… on kids these days
May 25, 2018
Kids these days are awful.
Not even taught manners.
If the world has to depend on the next generation of kids, we’re all goners.
Doomed for sure.
This morning, the Nearly Perfect Husband and I were sipping our coffee in the kitchen. He’d just outlined his day for me, and it was my turn.
I was kind of excited to be heading to a couple of local garden centers to pick out some herbs and clematis because – and this is a whole other post on its own – The Inn* is going to be on the local house and garden tour this summer and I am feeling some totally self-imposed pressure to have it and it’s gardens all tuxed-up and dandy for the event.
So JoHn and I are sipping coffee and I’m telling him of my intent to hit the garden centers early so I can get back and write (because I have an outline to do for a book idea and this is very exciting).
I am in the middle of saying the word ‘clematis’ – which is multisyllabic and can take a few secs – when I heard something and stopped mid word.
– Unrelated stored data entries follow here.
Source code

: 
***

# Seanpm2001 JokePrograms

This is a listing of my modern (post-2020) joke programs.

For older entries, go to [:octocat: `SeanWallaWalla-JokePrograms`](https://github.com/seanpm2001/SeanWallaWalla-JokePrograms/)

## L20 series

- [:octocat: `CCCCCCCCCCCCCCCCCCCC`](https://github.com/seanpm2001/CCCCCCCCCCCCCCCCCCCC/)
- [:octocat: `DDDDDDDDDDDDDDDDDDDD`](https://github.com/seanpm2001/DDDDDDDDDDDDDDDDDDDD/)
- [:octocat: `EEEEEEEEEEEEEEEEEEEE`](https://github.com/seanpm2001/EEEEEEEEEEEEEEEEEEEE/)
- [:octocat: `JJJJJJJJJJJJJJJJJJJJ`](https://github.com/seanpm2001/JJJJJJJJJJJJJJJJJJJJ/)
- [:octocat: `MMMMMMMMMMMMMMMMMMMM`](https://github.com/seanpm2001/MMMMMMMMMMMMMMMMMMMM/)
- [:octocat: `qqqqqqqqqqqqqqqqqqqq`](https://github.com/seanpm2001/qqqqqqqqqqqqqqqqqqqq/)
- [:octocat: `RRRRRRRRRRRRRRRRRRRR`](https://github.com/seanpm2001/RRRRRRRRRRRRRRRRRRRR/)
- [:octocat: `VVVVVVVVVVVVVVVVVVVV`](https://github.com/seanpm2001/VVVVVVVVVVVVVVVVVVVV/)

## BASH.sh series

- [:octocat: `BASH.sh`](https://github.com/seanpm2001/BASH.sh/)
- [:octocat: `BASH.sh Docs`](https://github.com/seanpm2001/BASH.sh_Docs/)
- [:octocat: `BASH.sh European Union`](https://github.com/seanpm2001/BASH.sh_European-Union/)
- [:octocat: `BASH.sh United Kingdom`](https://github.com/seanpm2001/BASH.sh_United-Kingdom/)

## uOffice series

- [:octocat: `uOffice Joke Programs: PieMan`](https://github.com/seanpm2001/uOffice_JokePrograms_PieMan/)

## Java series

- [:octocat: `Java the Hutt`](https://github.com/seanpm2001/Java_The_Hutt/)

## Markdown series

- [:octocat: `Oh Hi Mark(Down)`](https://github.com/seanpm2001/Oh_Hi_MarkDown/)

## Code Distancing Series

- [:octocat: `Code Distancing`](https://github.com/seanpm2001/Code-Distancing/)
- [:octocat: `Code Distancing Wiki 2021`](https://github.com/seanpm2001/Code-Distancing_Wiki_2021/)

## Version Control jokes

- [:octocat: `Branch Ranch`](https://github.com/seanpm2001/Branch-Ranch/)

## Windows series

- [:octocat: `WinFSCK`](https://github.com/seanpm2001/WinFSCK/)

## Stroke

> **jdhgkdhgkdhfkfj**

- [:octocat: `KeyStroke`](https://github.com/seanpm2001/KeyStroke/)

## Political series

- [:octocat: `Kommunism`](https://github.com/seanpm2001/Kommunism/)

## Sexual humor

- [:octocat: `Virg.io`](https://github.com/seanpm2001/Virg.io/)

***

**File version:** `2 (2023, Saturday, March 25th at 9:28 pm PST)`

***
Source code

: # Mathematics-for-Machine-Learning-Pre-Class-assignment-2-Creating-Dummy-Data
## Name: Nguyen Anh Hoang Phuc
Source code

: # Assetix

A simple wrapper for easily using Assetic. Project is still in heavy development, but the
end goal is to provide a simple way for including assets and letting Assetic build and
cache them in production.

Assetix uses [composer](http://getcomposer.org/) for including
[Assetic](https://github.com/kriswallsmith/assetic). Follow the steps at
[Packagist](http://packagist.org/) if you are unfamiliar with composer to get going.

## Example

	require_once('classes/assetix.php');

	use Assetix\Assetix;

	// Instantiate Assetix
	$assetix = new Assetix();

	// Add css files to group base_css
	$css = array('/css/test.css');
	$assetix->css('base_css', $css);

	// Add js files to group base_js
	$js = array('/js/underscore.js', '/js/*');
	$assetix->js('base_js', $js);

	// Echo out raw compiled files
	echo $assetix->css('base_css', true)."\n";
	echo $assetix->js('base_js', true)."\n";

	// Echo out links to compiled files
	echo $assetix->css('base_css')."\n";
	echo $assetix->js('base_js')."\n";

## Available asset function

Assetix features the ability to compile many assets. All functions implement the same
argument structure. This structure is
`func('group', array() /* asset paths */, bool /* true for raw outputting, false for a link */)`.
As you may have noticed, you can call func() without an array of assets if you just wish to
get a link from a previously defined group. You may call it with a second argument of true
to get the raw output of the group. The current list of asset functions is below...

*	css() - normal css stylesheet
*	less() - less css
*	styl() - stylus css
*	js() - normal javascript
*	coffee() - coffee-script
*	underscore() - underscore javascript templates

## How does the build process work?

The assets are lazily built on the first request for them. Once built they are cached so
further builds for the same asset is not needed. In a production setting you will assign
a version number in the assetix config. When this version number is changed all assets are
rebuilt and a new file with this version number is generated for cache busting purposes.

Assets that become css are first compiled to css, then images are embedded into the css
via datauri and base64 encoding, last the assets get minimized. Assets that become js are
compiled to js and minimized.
JoHn actually began talking at that time and I was all, “Shhhhh!” and he did not (which is not unusual) and so I said, “Wait. Stop talking now!” and he heard my tone and stopped right away.
I had to get up and head to the open window to hear it better, but there it was.
Someone was crying, and that someone was little.
I went to the screen door and, sure enough, there was a small human walking up the road, and she was not just crying, she was doing that wail-cry-sob-repeat thing that mini-people do when they hurt themselves.
Mom mode kicked in.
I stepped out onto the front porch and, moving slowly so as not to ignite ‘stranger danger’, I called to her and asked her if she was okay. And through the wails and cries and sobs she managed to snivel – in that way where the reality of the situation, and decibel level, hit her with each additional word…
“I fell off my SCOOTER!”
And then she was unintelligible.
I got to her and shrunk myself to her height.
“Can you show me?”
And she did.
She turned around and pulled up her little shorts and there was quite the bloody scrape.
And she turned back to me and I said, “Whoa. That happened to me once too, and it felt kind of burn-y. Does it feel like that?”
And she nodded and sniffed a lot.
And I said, “Well, here’s the thing. I’ve seen a lot of those, and I can tell you that it’s going to be okay.”
And she whirled back around and pointed at her bloody shorts and little bum and said, loudly, “But LOOK!”
And I said that, yes, I knew it was big and looked scary but I was certain it would be okay. And then I asked her name and she kind of stuttered out, “Jane.”
And I asked if she was staying in the yellow house down the street and she said she was and I said I knew her grandmother and grandfather.
Jane said that she bet that I did not know her parents who were named Judy and Dave and I said that we could go see them right then and I offered my hand and she took it and I thought she was being very brave because she was.
When we got to her grandparents’ house, Jane said we needed to go around back and as her Mom was coming to open the door Jane began to cry hard all over again, which was totally fair because Moms are obligated to love us even if we are not being quite as brave as we were even seconds before.
I told Jane’s Mom who I was and then took my barefoot and pajama-clad self back down the driveway.
It occurred to me that little Jane’s scooter was probably just down the street, which it was, so I went and picked it up and took it back and leaned it against the rock wall in front of the yellow house and headed back to the rest of my day.
About an hour later, I was backing out of the garage and noticed a white SUV on the road, and Jane was running toward it… from my front door.
I rolled down my window as she saw me driving down my driveway.
“Hey you! How are you feeling?”
Her mom smiled and waved from her car.
“Much better!” yelled Jane as she, too, smiled and waved.
“I left you a flower!” and she pointed at the door.
“Oh wow!” I yelled, “I’ll get it as soon as I get home! Thank you so much!”
“Okay!” Jane called, and she got into her car with her mom who also said thank you and I smiled all the way through my flower picker-outing and also a hotdog from Gary at Dunton’s Doghouse (a family fave).
And when I got home?
Well, I went right to my front porch and do you know what?!
Jane did not just give me one flower at all. She gave me many flowers…
In a special glass jar…
With a note.
Oh I know.
Kids these days.
They are sweet.
And their parents have fun teaching them manners.
And I think if we have to depend on folks like Jane to take over our world…
We’re gonna be just fine.
Thanks for readin’.
*The Inn isn’t really an inn today, though it once was (in the early 1900s).